Een herinnering aan het slotconcert van de Zeister Muziekdagen

Door Wim Markus

 

Gehoord: Zomerfestival Zeister Muziekdagen, Grote Kerkzaal van de Evangelische Broedergemeente, 26 augustus, strijkkwartetten van Wolfgang Amadeus Mozart (KV 575) en Maurice Ravel en het strijkersoctet van Enescu. Slotconcert door Jerusalem Quartet | Viride Kwartet

 

‘Een strijkkwartet bestaat uit 16 snaren die één instrument vormen, waarmee je alle kleuren en menselijke emoties kunt overbrengen op de luisteraar, en daarmee de harten van het publiek bereikt.’  – Alexander Pavlovsky (artistiek leider)

 

 

 

 

Enescu´s Octet klonk wild, gul uitwaaierend en vurig, en we horen een stortvloed aan klanken, waarbij je er goed aan doet om eens speciaal op de middenstemmen te letten: wat een exclusieve uiteenzettingen veroorloven ze zich niet, en hoeveel harmonisch gezien ongewone kleuringen of beter gezegd bijkleuringen nemen we niet waar. En na het gekrioel komt er ineens weer een oplawaai naar boven toe, en hoog fonkelen de stemmen terwijl de dalen grommen.

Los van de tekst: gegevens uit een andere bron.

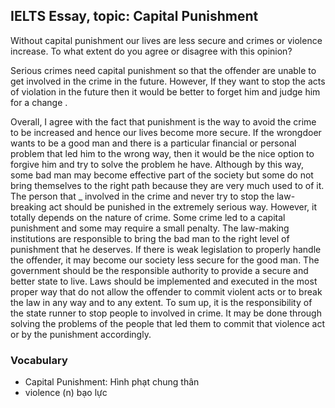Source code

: ## IELTS Essay, topic: Capital Punishment


Without capital punishment our lives are less secure and crimes or violence increase. To what extent do you agree or disagree with this opinion?


Serious crimes need capital punishment so that the offender are unable to get involved in the crime in the future. However, If they want to stop the acts of violation in the future then it would be better to forget him and judge him for a change .



Overall, I agree with the fact that punishment is the way to avoid the crime to be increased and hence our lives become more secure. If the wrongdoer wants to be a good man and there is a particular financial or personal problem that led him to the wrong way, then it would be the nice option to forgive him and try to solve the problem he have. Although by this way, some bad man may become effective part of the society but some do not bring themselves to the right path because they are very much used to of it. The person that _ involved in the crime and never try to stop the law-breaking act should be punished in the extremely serious way. However, it totally depends on the nature of crime. Some crime led to a capital punishment and some may require a small penalty. The law-making institutions are responsible to bring the bad man to the right level of punishment that he deserves. If there is weak legislation to properly handle the offender, it may become our society less secure for the good man. The government should be the responsible authority to provide a secure and better state to live. Laws should be implemented and executed in the most proper way that do not allow the offender to commit violent acts or to break the law in any way and to any extent. To sum up, it is the responsibility of the state runner to stop people to involved in crime. It may be done through solving the problems of the people that led them to commit that violence act or by the punishment accordingly.


### Vocabulary

- Capital Punishment: Hình phạt chung thân
- violence (n) bạo lực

Is Enescu een intuïtief componist? Ja, Enescu is een intuïtief componist die de afgronden tot spreken brengt, en hij geeft soms zelfs zijn ingevingen zozeer het initiatief, dat zij het zijn die de loop van de gebeurtenissen bepalen, en hijzelf kijkt ernaar en grijpt niet in, maar laat de enthousiasmering zich voltrekken.

Want wie bedenkt nu eigenlijk zoiets: het eerste deel zó laten eindigen, namelijk via een apart en speciaal voor de eerste viool hernomen exposé; en het lijkt wel even of er een nieuw stuk begint, maar niets van dit alles: terwijl de melodie zich teder ontvouwt en ruimte vraagt, blijken we gewoonweg betrokken bij een slotpassage waarin de muziek de kans neemt om terug te kijken. En zo eindigt het eerste deel doordat de architectuur ervan net zolang gepolijst is, tot ze ons voor ogen staat; en de muziek berust in dit kalme slot, waarbij ze zichzelf in de stilte terugtrekt.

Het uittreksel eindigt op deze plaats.